Finally, Siddiqi notes that a Muslim has an obligation to stand up and establish Islam in his respective society. However, such a goal would be fulfilled by joining ICNA, an organization intent on the establishment of Islam over American society:
"It would be a crime to remain indolent for Islam and be the integral part of the BATIL [falsehood] society. A Muslim in the USA or elsewhere has only three options:
i- He or she must stand up and exert his or her best to establish the Deen [religion] of Allah on self, in his or her family and in the society where he or she has settled down for good;
ii- He or she must Join the Jama'ah [organized group] which is struggling to establish Allah's Deen [religion] in this country where he or she resides:
iii- He or she joins the Islamic Circle of North America (ICNA) which has the sole objective to struggle for Iqamatuddin [the total establishment of Islam] in America."
The next level of ICNA membership is designated "Members of the General Assembly [MGAs]," which requires a more intensive educational platform, as well as a new pledge. MGAs are held to a higher ideological standard than regular members, with the privilege of sitting in on meetings of the Majlis-e-Shura, or governing board, and expanding the inner circle of those who identify with ICNA's ideology. At this level, prospective MGAs must vow that:
1. "I have thoroughly studied the aqeedah [belief], goal, methodology and program of ICNA. After its proper understanding, I affirm that the establishment of Allah's Deen in this world is the goal of my life. I am joining ICNA for the achievement of this very purpose. I have no other objective in mind except the attainment of Allah's pleasure and the success in the Hereafter.

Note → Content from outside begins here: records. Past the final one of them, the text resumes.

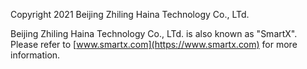 Copyright 2021 Beijing Zhiling Haina Technology Co., LTd.

Beijing Zhiling Haina Technology Co., LTd. is also known as "SmartX". Please refer to [www.smartx.com](https://www.smartx.com) for more information.
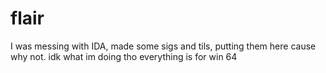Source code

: # flair
I was messing with IDA, made some sigs and tils, putting them here cause why not. idk what im doing tho
everything is for win 64
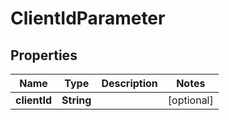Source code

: # ClientIdParameter

## Properties
Name | Type | Description | Notes
------------ | ------------- | ------------- | -------------
**clientId** | **String** |  |  [optional]
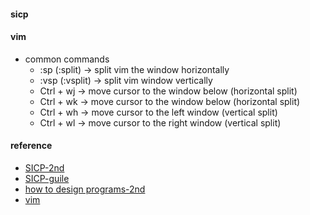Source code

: 


#### sicp  

#### vim
* common commands 
    - :sp (:split) -> split vim the window horizontally  
    - :vsp (:vsplit) -> split vim window vertically  
    - Ctrl + wj -> move cursor to the window below (horizontal split)  
    - Ctrl + wk -> move cursor to the window below (horizontal split)  
    - Ctrl + wh -> move cursor to the left window (vertical split)
    - Ctrl + wl -> move cursor to the right window (vertical split)

#### reference 
* [SICP-2nd](http://sarabander.github.io/sicp/html/index.xhtml#SEC_Contents)  
* [SICP-guile](https://github.com/zv/SICP-guile)  
* [how to design programs-2nd](https://htdp.org/2018-01-06/Book/index.html) 
* [vim](https://yannesposito.com/Scratch/en/blog/Learn-Vim-Progressively/)
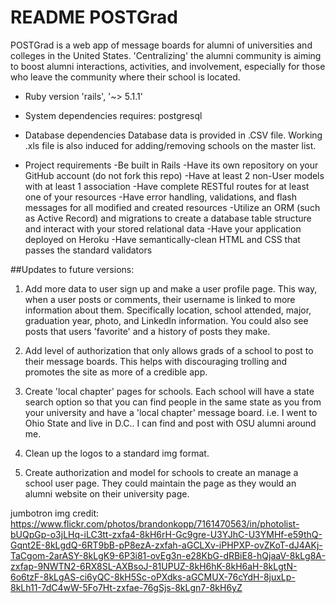 # README POSTGrad

POSTGrad is a web app of message boards for alumni of universities and colleges in the United States. 'Centralizing' the alumni community is aiming to boost alumni interactions, activities, and involvement, especially for those who leave the community where their school is located.

* Ruby version
  'rails', '~> 5.1.1'

* System dependencies
  requires: postgresql

* Database dependencies
  Database data is provided in .CSV file. Working .xls file is also induced for adding/removing schools on the master list.

* Project requirements
  -Be built in Rails
  -Have its own repository on your GitHub account (do not fork this repo)
  -Have at least 2 non-User models with at least 1 association
  -Have complete RESTful routes for at least one of your resources
  -Have error handling, validations, and flash messages for all modified and created resources
  -Utilize an ORM (such as Active Record) and migrations to create a database table structure and interact with your stored relational data
  -Have your application deployed on Heroku
  -Have semantically-clean HTML and CSS that passes the standard validators

##Updates to future versions:
1. Add more data to user sign up and make a user profile page. This way, when a user posts or comments, their username is linked to more information about them. Specifically location, school attended, major, graduation year, photo, and LinkedIn information. You could also see posts that users 'favorite' and a history of posts they make.

2. Add level of authorization that only allows grads of a school to post to their message boards. This helps with discouraging trolling and promotes the site as more of a credible app.

3. Create 'local chapter' pages for schools. Each school will have a state search option so that you can find people in the same state as you from your university and have a 'local chapter' message board. i.e. I went to Ohio State and live in D.C.. I can find and post with OSU alumni around me.

4. Clean up the logos to a standard img format.

5. Create authorization and model for schools to create an manage a school user page. They could maintain the page as they would an alumni website on their university page.

jumbotron img credit: https://www.flickr.com/photos/brandonkopp/7161470563/in/photolist-bUQpGp-o3jLHq-iLC3tt-zxfa4-8kH6rH-Gc9gre-U3YJhC-U3YMHf-e59thQ-Gqnt2E-8kLgdQ-6RT9bB-pP8ezA-zxfah-aGCLXv-iPHPXP-ovZKoT-dJ4AKj-TaCgom-2arASY-8kLgK9-6P3i81-ovEg3n-e28KbG-dRBiE8-hQjaaV-8kLg8A-zxfap-9NWTN2-6RX8SL-AXBsoJ-81UPUZ-8kH6hK-8kH6aH-8kLgtN-6o6tzF-8kLgAS-ci6yQC-8kH5Sc-oPXdks-aGCMUX-76cYdH-8juxLp-8kLh11-7dC4wW-5Fo7Ht-zxfae-76gSjs-8kLgn7-8kH6yZ
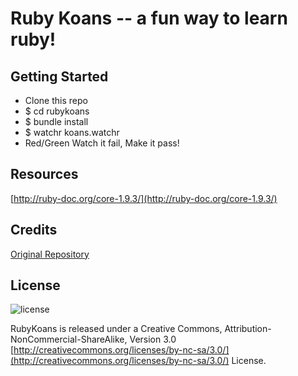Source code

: # Ruby Koans -- a fun way to learn ruby!

## Getting Started

* Clone this repo
* $ cd rubykoans 
* $ bundle install
* $ watchr koans.watchr
* Red/Green Watch it fail, Make it pass!

## Resources
[http://ruby-doc.org/core-1.9.3/](http://ruby-doc.org/core-1.9.3/)

## Credits
[Original Repository](https://github.com/edgecase/ruby_koans)

## License
![license](http://i.creativecommons.org/l/by-nc-sa/3.0/88x31.png)


RubyKoans is released under a Creative Commons,
Attribution-NonCommercial-ShareAlike, Version 3.0
[http://creativecommons.org/licenses/by-nc-sa/3.0/](http://creativecommons.org/licenses/by-nc-sa/3.0/) License.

2. I have studied the Charter and By-laws of ICNA and do hereby pledge that I shall fully abide by its discipline, insha-Allah."
Additionally, prospective MGAs must complete the "Reading List for MGAs," including radical texts by Maududi (Islamic Movement, Dynamics of Values, Power and Change), Muslim Brotherhood ideologue Yusuf al-Qaradawi (Priorities of the Islamic Movement in the Coming Phase), and Syed Qutb (In the Shade of the Quran). Maududi's Islamic Movement, Dynamics of Values, Power and Change lays down the nature of the global Islamic movement in the context of faith and jihad. Qaradawi's Priorities of the Islamic Movement in the Coming Phase is a manual for becoming part of the global Islamist perspective and a theological platform for any aspiring Jihadist. Syed Qutb's In the Shade of the Quran is his classic commentary on the Quran, including theories which pit Muslims against non-Muslim governments.
Qutb serves as a major inspiration for leading global terrorists such as Osama bin Laden and Anwar al-Awlaki. The "Reading List for MGAs" is not the only ICNA document to recommend Qutb. He is also required reading for members of their youth group, Young Muslims.
The membership guides don't simply promote reading radical books: They single out extreme and violent sections of the text for members to study in more detail. A Tarbiyah [education] guide located on ICNA's website in 2003, quoted whole passages of Yusuf al-Qaradawi's Priorities of the Islamic Movement in the Coming Phase. For example, the guide states the tasks of being part of the global Islamic Movement include the use of violence as a means to an end:
"There is the Work of Struggle (Jihad)
It would be aimed at liberating Muslim land, fighting the forces that oppose the Islamic Call and the Muslim Nation, and preserving the freedom of the Muslim will and the independence of the Muslim decision."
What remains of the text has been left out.